What the task requires: In the listing below, how many lines carry the word "cold"? Reply with only the number.

━━━ Information provided ━━━

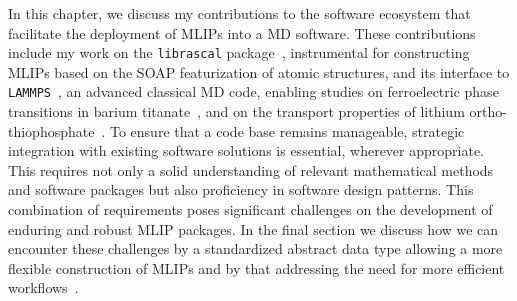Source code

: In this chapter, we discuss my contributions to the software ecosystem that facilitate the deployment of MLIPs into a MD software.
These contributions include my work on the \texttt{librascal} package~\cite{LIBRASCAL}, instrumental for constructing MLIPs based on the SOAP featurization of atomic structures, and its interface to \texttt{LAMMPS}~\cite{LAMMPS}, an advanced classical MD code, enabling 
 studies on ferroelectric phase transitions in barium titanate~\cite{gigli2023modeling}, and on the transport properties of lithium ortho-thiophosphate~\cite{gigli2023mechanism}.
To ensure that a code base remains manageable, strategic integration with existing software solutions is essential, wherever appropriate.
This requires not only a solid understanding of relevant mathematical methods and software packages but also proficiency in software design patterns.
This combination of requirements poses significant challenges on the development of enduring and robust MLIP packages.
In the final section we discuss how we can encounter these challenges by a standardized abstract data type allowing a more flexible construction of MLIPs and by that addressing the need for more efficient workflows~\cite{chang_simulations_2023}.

━━━
━━━ Information provided ━━━

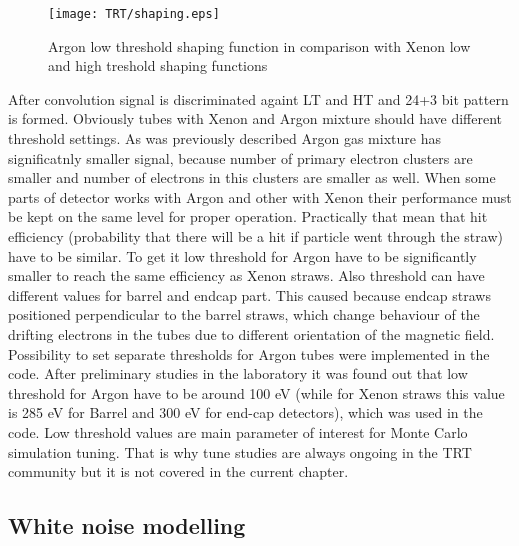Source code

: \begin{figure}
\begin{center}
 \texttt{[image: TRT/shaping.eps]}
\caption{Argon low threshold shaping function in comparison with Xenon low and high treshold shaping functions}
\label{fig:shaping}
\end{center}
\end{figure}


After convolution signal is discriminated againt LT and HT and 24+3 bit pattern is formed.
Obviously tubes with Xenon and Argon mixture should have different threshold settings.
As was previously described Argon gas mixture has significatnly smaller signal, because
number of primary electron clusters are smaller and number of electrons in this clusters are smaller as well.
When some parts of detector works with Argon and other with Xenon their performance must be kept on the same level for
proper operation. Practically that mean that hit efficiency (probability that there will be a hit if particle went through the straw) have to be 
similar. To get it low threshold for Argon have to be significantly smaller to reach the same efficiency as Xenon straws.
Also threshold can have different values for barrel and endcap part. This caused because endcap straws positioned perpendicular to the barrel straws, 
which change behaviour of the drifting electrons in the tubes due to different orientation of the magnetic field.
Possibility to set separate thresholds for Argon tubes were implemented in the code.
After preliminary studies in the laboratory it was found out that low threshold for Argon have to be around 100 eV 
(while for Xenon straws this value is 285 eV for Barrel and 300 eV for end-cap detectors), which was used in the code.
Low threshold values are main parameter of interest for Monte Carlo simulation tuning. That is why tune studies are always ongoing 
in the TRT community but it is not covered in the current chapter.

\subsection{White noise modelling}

━━━
━━━ Information provided ━━━

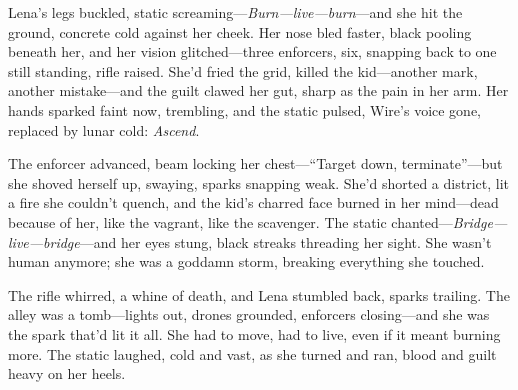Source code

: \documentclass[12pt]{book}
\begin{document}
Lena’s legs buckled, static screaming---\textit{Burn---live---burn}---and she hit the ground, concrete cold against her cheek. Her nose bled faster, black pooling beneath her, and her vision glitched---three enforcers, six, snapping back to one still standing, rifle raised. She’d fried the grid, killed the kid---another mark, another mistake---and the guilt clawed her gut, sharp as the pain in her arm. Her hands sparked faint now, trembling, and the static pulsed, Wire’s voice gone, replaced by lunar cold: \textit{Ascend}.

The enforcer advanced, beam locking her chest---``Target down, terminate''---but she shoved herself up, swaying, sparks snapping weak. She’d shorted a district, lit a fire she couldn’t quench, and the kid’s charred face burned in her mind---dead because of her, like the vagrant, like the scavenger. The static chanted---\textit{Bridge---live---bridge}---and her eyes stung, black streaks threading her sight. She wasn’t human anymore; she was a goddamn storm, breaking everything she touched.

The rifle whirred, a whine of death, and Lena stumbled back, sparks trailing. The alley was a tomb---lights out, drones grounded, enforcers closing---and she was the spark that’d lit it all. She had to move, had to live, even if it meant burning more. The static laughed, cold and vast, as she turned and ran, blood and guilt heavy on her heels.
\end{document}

━━━

Answer: 2